24/12/25

«Эх, дубинушка, ухнем»: как на самом деле жили бурлаки

Кого мы видим, вспоминая бурлаков? Изможденных, сгорбленных людей в лохмотьях, почти рабов, влачащих за собой барку под свист бича. Этот образ, увековеченный картиной Репина и школьными учебниками, стал хрестоматийным. Но реальная жизнь «бичевой артели» была сложнее и контрастнее этого собирательного символа народных страданий.

Не рабы, а вольные артельщики

Первое и главное: бурлаки не были крепостными. Это была сезонная работа вольных наемников. К ней прибегали крестьяне северных и центральных губерний, где земледелие не могло прокормить большую семью. После посевной, с конца весны до осени, они уходили на Волгу, Оку, Каму и другие судоходные реки, чтобы заработать «благородный пятак» – 50-80 рублей за сезон. Это были огромные по деревенским меркам деньги, на которые можно было купить лошадь или прожить зиму.
Их труд регулировался не кнутом, а договором – «рядной записью». Артель в 10-50 человек договаривалась с хозяином судна («водоливом») или его доверенным лицом. В договоре четко прописывались маршрут, сроки, плата и даже обязанности судовладельца по питанию команды. Артель имела своего выборного старосту («большака»), который вел все расчеты и поддерживал дисциплину. Это была строгая, но самоуправляемая трудовая коммуна.

Суровая логистика: «Бичева» и «Сошка»

Работа делилась на два главных этапа. Если ветер был попутным, поднимали парус. Но чаще всего судно тянули бечевой – толстым канатом длиной до 400 метров.
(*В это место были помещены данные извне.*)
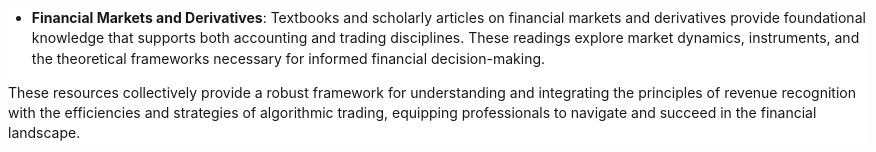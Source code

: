 - **Financial Markets and Derivatives**: Textbooks and scholarly articles on financial markets and derivatives provide foundational knowledge that supports both accounting and trading disciplines. These readings explore market dynamics, instruments, and the theoretical frameworks necessary for informed financial decision-making.

These resources collectively provide a robust framework for understanding and integrating the principles of revenue recognition with the efficiencies and strategies of algorithmic trading, equipping professionals to navigate and succeed in the financial landscape.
Его крепили к мачте, а бурлаки, надевая широкие кожаные ремни-«груди», впрягались в лямки и шли по берегу («бечевнику»).
Самой изматывающей была работа на мелях и при встречном ветре. Тогда применяли «завоз»: несколько человек садились в лодку, везли якорь («завозню») на сотню метров вперед, закрепляли его, и артель, выбирая канат, подтягивала тяжеленное судно к якорю. Процесс повторялся снова и снова. На особо сложных участках, где берег был непроходим, бурлаки шли прямо по воде, упираясь в дно специальными посохами – «сошками». Это был каторжный, ледяной труд.

Иерархия и паек: «Кашевары» и «Праздные»

Внутри артели существовала четкая специализация. Самые опытные и сильные – «шишки» – шли первыми, задавая шаг. За ними тянули основную массу – «кабальные». Слабые или новички – «усердные» – замыкали строй. На барке находились «водоливы», отвечавшие за сохранность груза, и «кашевары», готовившие еду.
Питание было скудным, но калорийным и строго регламентированным договором. Основу рациона составляла гречневая каша или «музыка» – похлебка из соленой воблы с луком и постным маслом. Давали ржаные сухари, квас. Мясо было редкой роскошью. Однако известны случаи, когда артель штрафовала судовладельца за некачественную пищу, а то и вовсе разрывала договор.

Быт: от тоски до «Дубинушки»

Жили они спартански. Ночлег – прямо на палубе или на берегу у костра. Из одежды – порты, рубаха и обязательный головной убор, защищавший от солнца и дождя. Лапти были основой обуви, но к концу пути их могло израсходоваться до 250 пар на человека. Не обходилось без болезней: простуда, лихорадка, травмы.
Но была в этой жизни и особая психология, далекая от сплошного уныния. Дорога была и способом увидеть мир, вырваться из замкнутого круга деревни. Работали под песню – знаменитую «Дубинушку» или «Эй, ухнем!». Ритм задавал песельник, а артель подхватывала припев, синхронизируя шаг. Это был мощный антистрессовый механизм, превращавший механическую тягу в коллективный ритуал.

Закат эпохи: их убил не помещик, а пароход

Заработки бурлаков на самом деле были выше, чем у многих фабричных рабочих, но достигались они титаническим напряжением сил. Это был тупиковый путь, труд, калечивший здоровье и редко позволявший скопить капитал.
Исчезли бурлаки не из-за отмены крепостного права, а из-за технического прогресса. Активное развитие пароходства с 1840-х годов стало для них смертным приговором. К 1880-м годам артели сохранились лишь на малых реках и особо трудных участках. Их вытеснила машина.
Так что жизнь бурлака – это не одномерная картина рабства. Это история свободного, но невыносимо тяжелого выбора, который делали люди в условиях аграрного перенаселения. История коллективной выносливости, особого сурового братства и труда, который, уходя в прошлое, оставил в культуре неизгладимый и уже мифологизированный след. Они были не «жертвами режима», а героями и одновременно пленниками своей эпохи и экономики.